RUU Cipta Kerja memuat 11 klaster, 15 bab, dan 174 pasal. RUU ini berdampak pada setidaknya 1.203 pasal dari 79 Undang-Undang. Beberapa ketentuan dari UU Ketenagakerjaaan, UU Perlindungan dan Pengelolaan Lingkungan Hidup, UU Penataan Ruang, UU Administrasi Pemerintahan akan dihapuskan. Dalam konsiderannya, RUU Cipta Kerja disusun antara lain untuk menyerap banyak tenaga kerja, kemudahan berusaha, dan penyesuaian berbagai aspek pengaturan yang berkaitan dengan kemudahan berusaha.
Dampak Omnibus Law Cipta Kerja bagi Buruh
Dikutip dari Kompas.com, beberapa pasal-pasal bermasalah dan kontroversial dalam Bab IV tentang Ketenagakerjaan UU Cipta Kerja. Di antaranya adalah sebagai berikut:
1. Kontrak tanpa batas (Pasal 59)
UU Cipta Kerja menghapus aturan mengenai jangka waktu perjanjian kerja waktu tertentu (PKWT) atau pekerja kontrak. Pasal 59 ayat (4) UU Cipta Kerja menyebutkan, ketentuan lebih lanjut mengenai jenis dan sifat atau kegiatan pekerjaan, jangka waktu dan batas waktu perpanjangan perjanjian kerja waktu tertentu diatur dengan Peraturan Pemerintah. Sebelumnya, UU Ketenagakerjaan mengatur PKWT dapat diadakan paling lama dua tahun dan hanya boleh diperpanjang satu kali untuk jangka waktu paling lama satu tahun. Ketentuan baru ini berpotensi memberikan kekuasaan dan keleluasaan bagi pengusaha untuk mempertahankan status pekerja kontrak tanpa batas.

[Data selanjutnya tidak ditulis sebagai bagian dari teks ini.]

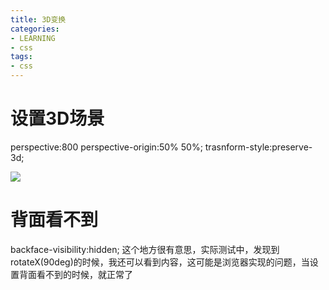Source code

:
 ```yaml
---
title: 3D变换
categories: 
- LEARNING
- css
tags:
- css
---
```


# 设置3D场景
perspective:800
perspective-origin:50% 50%;
trasnform-style:preserve-3d;

![](/images/css/3D/1.jpg)


# 背面看不到
backface-visibility:hidden;
这个地方很有意思，实际测试中，发现到rotateX(90deg)的时候，我还可以看到内容，这可能是浏览器实现的问题，当设置背面看不到的时候，就正常了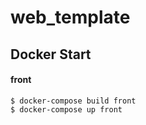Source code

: # web_template
## Docker Start


#### front
```
$ docker-compose build front
$ docker-compose up front
```

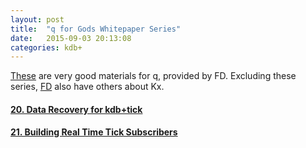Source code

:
 ```yaml
---
layout: post
title:  "q for Gods Whitepaper Series"
date:   2015-09-03 20:13:08
categories: kdb+
---
```



[These][link] are very good materials for q, provided by FD. Excluding these series, [FD][FD] also have others about Kx.

#### [20. Data Recovery for kdb+tick](/material/q_for_Gods_July_2014.pdf)
#### [21. Building Real Time Tick Subscribers](/material/q_for_Gods_Aug_2014.pdf)


[link]: 	http://www.firstderivatives.com/lecture_series.asp
[FD]:       http://www.firstderivatives.com/kx_overview.asp

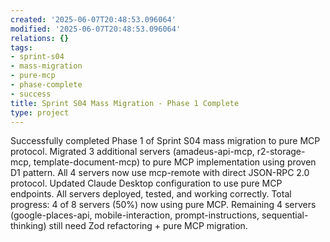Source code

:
 ```yaml
---
created: '2025-06-07T20:48:53.096064'
modified: '2025-06-07T20:48:53.096064'
relations: {}
tags:
- sprint-s04
- mass-migration
- pure-mcp
- phase-complete
- success
title: Sprint S04 Mass Migration - Phase 1 Complete
type: project
---
```


Successfully completed Phase 1 of Sprint S04 mass migration to pure MCP protocol. Migrated 3 additional servers (amadeus-api-mcp, r2-storage-mcp, template-document-mcp) to pure MCP implementation using proven D1 pattern. All 4 servers now use mcp-remote with direct JSON-RPC 2.0 protocol. Updated Claude Desktop configuration to use pure MCP endpoints. All servers deployed, tested, and working correctly. Total progress: 4 of 8 servers (50%) now using pure MCP. Remaining 4 servers (google-places-api, mobile-interaction, prompt-instructions, sequential-thinking) still need Zod refactoring + pure MCP migration.

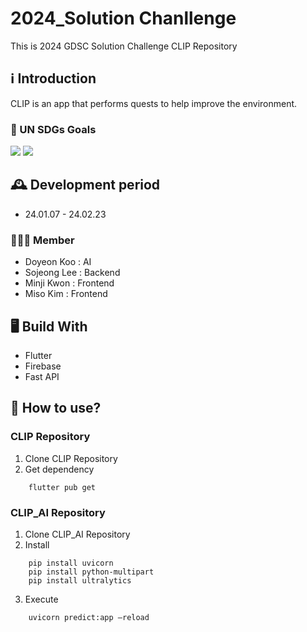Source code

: # 2024_Solution Chanllenge
This is 2024 GDSC Solution Challenge CLIP Repository

## ℹ Introduction
CLIP is an app that performs quests to help improve the environment.

### 🚩 UN SDGs Goals
<img src="https://private-user-images.githubusercontent.com/118418288/307572967-92c7346f-c66e-4b75-bd26-0747df79b55b.png?jwt=eyJhbGciOiJIUzI1NiIsInR5cCI6IkpXVCJ9.eyJpc3MiOiJnaXRodWIuY29tIiwiYXVkIjoicmF3LmdpdGh1YnVzZXJjb250ZW50LmNvbSIsImtleSI6ImtleTUiLCJleHAiOjE3MDg4NDUwMjEsIm5iZiI6MTcwODg0NDcyMSwicGF0aCI6Ii8xMTg0MTgyODgvMzA3NTcyOTY3LTkyYzczNDZmLWM2NmUtNGI3NS1iZDI2LTA3NDdkZjc5YjU1Yi5wbmc_WC1BbXotQWxnb3JpdGhtPUFXUzQtSE1BQy1TSEEyNTYmWC1BbXotQ3JlZGVudGlhbD1BS0lBVkNPRFlMU0E1M1BRSzRaQSUyRjIwMjQwMjI1JTJGdXMtZWFzdC0xJTJGczMlMkZhd3M0X3JlcXVlc3QmWC1BbXotRGF0ZT0yMDI0MDIyNVQwNzA1MjFaJlgtQW16LUV4cGlyZXM9MzAwJlgtQW16LVNpZ25hdHVyZT1kNDhiNzFiODM2ZTRhYjA1MWQ3YTgyM2ZiYzE1N2Y4YTI1ZmEwNjM3MDc2MmM3NzBhYzAzZDNmYWMwN2MxZDg0JlgtQW16LVNpZ25lZEhlYWRlcnM9aG9zdCZhY3Rvcl9pZD0wJmtleV9pZD0wJnJlcG9faWQ9MCJ9.KMTOee2jszaDw7MBLY5HhLyi82HZKp8WMkSbgQjd10Y">
<img src="https://private-user-images.githubusercontent.com/118418288/307572970-368467ae-9402-4333-9d7f-d879d16997ac.png?jwt=eyJhbGciOiJIUzI1NiIsInR5cCI6IkpXVCJ9.eyJpc3MiOiJnaXRodWIuY29tIiwiYXVkIjoicmF3LmdpdGh1YnVzZXJjb250ZW50LmNvbSIsImtleSI6ImtleTUiLCJleHAiOjE3MDg4NDUxMjYsIm5iZiI6MTcwODg0NDgyNiwicGF0aCI6Ii8xMTg0MTgyODgvMzA3NTcyOTcwLTM2ODQ2N2FlLTk0MDItNDMzMy05ZDdmLWQ4NzlkMTY5OTdhYy5wbmc_WC1BbXotQWxnb3JpdGhtPUFXUzQtSE1BQy1TSEEyNTYmWC1BbXotQ3JlZGVudGlhbD1BS0lBVkNPRFlMU0E1M1BRSzRaQSUyRjIwMjQwMjI1JTJGdXMtZWFzdC0xJTJGczMlMkZhd3M0X3JlcXVlc3QmWC1BbXotRGF0ZT0yMDI0MDIyNVQwNzA3MDZaJlgtQW16LUV4cGlyZXM9MzAwJlgtQW16LVNpZ25hdHVyZT0yYTI0MjAzYTZkNDM2NGQ3MTIyMTQwODYyZjVkMGFlOTM3NmY2ZmJmMGQwMmE2Mzg4MjFmNGJjMWI0MmQxMzQ3JlgtQW16LVNpZ25lZEhlYWRlcnM9aG9zdCZhY3Rvcl9pZD0wJmtleV9pZD0wJnJlcG9faWQ9MCJ9.Qa8h4X3jhVcmTzdmN1aycDNZzP2hieaXPhuz1G6IwBo">

## 🕰 Development period
* 24.01.07 - 24.02.23

### 🧑‍🤝‍🧑 Member
 - Doyeon Koo : AI
 - Sojeong Lee : Backend
 - Minji Kwon : Frontend
 - Miso Kim : Frontend

## 🖥 Build With
* Flutter
* Firebase
* Fast API

## 📍 How to use?

### CLIP Repository
1. Clone CLIP Repository
2. Get dependency
```
    flutter pub get
```

### CLIP_AI Repository
1. Clone CLIP_AI Repository
2. Install
   
```
    pip install uvicorn
    pip install python-multipart
    pip install ultralytics
```

3. Execute
```
    uvicorn predict:app —reload
```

2. Hari libur dipangkas (Pasal 79)
Hak pekerja mendapatkan hari libur dua hari dalam satu pekan yang sebelumnya diatur dalam UU Ketenagakerjaan, dipangkas. Pasal 79 ayat (2) huruf (b) mengatur, pekerja wajib diberikan waktu istirahat mingguan satu hari untuk enam hari kerja dalam satu pekan. Selain itu, Pasal 79 juga menghapus kewajiban perusahaan memberikan istirahat panjang dua bulan bagi pekerja yang telah bekerja selama enam tahun berturut-turut dan berlaku tiap kelipatan masa kerja enam tahun. Pasal 79 ayat (3) hanya mengatur pemberian cuti tahunan paling sedikit 12 hari kerja setelah pekerja/buruh bekerja selama 12 bulan secara terus-menerus. Pasal 79 Ayat (4) menyatakan, pelaksanaan cuti tahunan diatur dalam perjanjian kerja, peraturan perusahaan atau perjanjian kerja bersama. Kemudian Pasal 79 ayat (5) menyebut, perusahaan tertentu dapat memberikan istirahat panjang yang diatur dalam perjanjian kerja, peraturan perusahaan, atau perjanjian kerja bersama.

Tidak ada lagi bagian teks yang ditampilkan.